I also made this haunted mansion sign not super happy about it . lol it may get a redo. ever have that one project that dose not want to go the way you want and cause you issues ya this is one of those lol 
before









after


----------



## A little bit scary (Jul 21, 2015)

All looks great Saki.girl can't wait to see what else you come up with.


----------



## Saki.Girl (Aug 22, 2012)

A little bit scary said:


> All looks great Saki.girl can't wait to see what else you come up with.

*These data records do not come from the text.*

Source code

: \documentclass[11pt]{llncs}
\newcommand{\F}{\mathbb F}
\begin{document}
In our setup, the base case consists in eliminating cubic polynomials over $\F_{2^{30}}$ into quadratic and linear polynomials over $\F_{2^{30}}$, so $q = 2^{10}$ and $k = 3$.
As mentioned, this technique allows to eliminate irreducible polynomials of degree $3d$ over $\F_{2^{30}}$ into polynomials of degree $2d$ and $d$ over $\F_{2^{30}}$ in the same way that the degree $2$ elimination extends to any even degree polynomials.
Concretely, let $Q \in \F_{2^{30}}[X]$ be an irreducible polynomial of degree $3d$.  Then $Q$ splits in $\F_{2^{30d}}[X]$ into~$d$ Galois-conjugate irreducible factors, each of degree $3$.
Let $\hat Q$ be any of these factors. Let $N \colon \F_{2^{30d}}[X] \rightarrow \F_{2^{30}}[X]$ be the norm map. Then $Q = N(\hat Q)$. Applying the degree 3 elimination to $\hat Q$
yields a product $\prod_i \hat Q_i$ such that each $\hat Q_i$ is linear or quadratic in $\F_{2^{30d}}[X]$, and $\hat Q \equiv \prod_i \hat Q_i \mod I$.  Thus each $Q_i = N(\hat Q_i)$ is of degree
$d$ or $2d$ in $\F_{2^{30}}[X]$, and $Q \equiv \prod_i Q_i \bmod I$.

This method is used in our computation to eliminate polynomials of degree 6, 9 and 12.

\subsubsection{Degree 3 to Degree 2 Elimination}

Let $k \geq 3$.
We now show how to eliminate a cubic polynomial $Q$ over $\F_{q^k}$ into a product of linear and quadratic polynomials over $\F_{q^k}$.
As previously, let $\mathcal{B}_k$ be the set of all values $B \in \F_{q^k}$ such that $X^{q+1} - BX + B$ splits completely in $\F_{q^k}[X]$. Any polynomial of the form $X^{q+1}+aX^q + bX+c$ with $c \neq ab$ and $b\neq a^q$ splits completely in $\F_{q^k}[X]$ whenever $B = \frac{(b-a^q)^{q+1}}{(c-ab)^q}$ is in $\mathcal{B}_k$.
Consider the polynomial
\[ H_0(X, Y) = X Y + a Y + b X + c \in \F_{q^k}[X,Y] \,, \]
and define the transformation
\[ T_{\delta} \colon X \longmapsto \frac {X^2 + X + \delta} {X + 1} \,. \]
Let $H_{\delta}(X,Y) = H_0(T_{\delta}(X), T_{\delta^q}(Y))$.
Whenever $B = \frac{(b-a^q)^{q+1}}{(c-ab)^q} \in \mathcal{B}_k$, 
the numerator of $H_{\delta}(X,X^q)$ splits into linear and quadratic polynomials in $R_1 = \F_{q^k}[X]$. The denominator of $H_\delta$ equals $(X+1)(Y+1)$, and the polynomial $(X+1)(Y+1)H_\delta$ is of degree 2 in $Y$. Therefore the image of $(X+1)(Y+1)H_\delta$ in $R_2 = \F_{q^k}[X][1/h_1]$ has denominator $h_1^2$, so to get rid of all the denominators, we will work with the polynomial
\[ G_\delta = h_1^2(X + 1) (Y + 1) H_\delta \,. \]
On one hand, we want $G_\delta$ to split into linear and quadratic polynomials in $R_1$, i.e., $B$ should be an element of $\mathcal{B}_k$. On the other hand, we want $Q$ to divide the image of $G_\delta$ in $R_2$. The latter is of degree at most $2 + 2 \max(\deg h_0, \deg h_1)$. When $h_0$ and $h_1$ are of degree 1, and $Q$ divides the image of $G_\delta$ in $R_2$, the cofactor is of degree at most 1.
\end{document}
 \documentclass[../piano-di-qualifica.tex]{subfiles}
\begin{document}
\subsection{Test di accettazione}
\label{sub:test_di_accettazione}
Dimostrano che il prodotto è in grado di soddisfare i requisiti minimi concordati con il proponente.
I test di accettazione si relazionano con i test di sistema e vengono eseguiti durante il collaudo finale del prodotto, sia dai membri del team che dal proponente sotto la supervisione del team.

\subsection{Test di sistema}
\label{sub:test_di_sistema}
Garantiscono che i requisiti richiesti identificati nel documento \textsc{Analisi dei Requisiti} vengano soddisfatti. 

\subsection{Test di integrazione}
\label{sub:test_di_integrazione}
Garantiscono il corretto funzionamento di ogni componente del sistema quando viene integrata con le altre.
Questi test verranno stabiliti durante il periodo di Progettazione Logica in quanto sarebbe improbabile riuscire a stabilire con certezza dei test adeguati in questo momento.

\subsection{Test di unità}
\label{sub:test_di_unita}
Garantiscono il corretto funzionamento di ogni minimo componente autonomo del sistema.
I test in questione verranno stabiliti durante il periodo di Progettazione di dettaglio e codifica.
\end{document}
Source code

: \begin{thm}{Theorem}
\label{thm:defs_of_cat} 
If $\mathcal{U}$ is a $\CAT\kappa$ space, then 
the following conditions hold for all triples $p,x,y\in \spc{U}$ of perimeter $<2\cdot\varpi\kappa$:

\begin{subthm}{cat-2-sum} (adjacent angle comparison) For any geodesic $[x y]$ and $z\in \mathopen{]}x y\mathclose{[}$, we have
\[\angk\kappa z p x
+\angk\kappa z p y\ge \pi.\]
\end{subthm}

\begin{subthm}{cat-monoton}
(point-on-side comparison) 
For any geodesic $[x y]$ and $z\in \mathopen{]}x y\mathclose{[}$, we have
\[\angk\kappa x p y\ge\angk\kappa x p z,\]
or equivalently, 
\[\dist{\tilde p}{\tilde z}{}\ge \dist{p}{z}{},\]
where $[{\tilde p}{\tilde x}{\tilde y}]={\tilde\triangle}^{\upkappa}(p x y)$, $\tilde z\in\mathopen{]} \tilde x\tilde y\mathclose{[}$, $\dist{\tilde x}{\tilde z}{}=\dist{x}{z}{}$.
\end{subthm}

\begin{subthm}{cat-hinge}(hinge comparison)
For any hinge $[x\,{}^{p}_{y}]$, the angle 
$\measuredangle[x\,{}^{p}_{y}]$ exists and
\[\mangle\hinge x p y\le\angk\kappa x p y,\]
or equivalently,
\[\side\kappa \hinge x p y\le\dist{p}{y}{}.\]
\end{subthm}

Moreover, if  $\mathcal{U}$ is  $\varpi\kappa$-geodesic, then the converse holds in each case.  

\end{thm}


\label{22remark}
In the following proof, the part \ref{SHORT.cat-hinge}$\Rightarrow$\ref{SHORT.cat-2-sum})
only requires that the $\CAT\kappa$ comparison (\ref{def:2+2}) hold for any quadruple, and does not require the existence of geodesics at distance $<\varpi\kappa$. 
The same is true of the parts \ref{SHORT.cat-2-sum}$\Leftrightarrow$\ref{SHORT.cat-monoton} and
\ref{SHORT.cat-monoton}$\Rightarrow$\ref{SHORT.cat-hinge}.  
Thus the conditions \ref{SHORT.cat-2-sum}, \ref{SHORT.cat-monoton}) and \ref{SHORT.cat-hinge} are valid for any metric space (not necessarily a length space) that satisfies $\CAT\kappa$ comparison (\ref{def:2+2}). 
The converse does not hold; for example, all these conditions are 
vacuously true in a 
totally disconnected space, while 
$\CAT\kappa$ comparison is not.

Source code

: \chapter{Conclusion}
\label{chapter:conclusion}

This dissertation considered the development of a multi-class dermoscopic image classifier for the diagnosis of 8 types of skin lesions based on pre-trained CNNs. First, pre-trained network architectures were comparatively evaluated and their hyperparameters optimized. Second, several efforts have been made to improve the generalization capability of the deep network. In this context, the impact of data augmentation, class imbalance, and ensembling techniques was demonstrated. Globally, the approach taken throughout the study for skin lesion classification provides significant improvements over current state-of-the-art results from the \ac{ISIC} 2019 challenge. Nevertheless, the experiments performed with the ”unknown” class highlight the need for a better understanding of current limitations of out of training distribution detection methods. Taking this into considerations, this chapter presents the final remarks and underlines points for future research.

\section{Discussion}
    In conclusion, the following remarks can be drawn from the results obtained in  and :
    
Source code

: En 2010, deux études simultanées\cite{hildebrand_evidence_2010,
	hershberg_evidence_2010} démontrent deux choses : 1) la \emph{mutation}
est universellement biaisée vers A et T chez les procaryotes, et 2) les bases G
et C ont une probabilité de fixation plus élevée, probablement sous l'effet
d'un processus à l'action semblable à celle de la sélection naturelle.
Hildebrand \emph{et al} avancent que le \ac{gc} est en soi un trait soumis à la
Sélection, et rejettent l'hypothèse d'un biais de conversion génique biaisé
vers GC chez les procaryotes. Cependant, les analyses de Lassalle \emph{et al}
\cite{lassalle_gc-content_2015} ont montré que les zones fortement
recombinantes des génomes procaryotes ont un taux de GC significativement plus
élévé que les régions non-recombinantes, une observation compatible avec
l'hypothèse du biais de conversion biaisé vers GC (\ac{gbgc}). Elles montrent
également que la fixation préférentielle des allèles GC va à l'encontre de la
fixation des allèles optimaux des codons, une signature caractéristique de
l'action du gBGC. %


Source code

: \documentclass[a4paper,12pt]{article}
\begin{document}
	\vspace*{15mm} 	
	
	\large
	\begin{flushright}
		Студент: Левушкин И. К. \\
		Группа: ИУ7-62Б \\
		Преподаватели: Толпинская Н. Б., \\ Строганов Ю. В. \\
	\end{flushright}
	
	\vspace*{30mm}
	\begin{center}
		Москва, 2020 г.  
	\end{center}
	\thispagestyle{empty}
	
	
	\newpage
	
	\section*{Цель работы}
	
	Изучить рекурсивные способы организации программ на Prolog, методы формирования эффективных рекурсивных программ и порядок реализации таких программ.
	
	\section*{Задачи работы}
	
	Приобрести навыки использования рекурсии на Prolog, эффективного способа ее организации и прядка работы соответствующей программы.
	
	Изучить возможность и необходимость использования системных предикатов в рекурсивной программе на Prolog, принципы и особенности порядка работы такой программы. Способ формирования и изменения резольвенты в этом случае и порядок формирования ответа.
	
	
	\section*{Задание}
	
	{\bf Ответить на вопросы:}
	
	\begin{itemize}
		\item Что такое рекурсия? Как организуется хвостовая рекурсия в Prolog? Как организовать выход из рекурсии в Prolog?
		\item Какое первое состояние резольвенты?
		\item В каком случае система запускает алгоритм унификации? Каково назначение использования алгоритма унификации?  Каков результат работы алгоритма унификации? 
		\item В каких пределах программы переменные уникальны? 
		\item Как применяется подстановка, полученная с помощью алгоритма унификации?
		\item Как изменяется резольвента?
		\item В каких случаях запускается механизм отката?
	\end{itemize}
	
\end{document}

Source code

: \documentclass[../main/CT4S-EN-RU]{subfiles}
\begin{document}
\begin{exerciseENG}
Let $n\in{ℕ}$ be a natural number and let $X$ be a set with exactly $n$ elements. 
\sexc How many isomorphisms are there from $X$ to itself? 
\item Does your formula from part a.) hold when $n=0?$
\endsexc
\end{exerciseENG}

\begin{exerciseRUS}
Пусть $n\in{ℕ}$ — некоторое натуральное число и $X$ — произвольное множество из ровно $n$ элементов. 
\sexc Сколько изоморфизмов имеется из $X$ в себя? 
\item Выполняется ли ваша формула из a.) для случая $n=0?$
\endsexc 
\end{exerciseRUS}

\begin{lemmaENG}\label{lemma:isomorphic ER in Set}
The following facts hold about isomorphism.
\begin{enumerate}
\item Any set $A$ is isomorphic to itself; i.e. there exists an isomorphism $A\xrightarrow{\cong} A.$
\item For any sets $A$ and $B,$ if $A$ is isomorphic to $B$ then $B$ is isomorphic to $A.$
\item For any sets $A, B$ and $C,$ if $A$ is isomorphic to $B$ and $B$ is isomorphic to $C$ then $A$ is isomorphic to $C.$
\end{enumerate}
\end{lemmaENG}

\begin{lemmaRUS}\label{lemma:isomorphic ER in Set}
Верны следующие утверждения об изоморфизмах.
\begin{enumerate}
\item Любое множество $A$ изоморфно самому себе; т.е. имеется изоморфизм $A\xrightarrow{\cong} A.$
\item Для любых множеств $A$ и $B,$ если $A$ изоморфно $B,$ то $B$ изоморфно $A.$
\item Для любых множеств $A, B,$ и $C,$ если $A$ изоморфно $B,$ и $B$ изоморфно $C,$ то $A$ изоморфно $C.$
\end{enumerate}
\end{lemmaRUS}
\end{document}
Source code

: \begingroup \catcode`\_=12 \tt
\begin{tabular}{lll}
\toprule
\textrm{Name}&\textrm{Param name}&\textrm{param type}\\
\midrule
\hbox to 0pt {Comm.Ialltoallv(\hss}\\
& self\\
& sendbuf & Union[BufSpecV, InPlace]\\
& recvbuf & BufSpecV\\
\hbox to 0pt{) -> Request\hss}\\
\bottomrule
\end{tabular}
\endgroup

Awww thank you . I am living this theme


----------



## Saki.Girl (Aug 22, 2012)

Ok i want to have a little library in my cube so i ordered all the haunted mansion books


----------



## Tannasgach (Nov 1, 2009)

I had to click the like button on all of them cuz they all look amazing! But that lamp - OMG that lamp!! Love!


----------



## Saki.Girl (Aug 22, 2012)

Tannasgach said:


> I had to click the like button on all of them cuz they all look amazing! But that lamp - OMG that lamp!! Love!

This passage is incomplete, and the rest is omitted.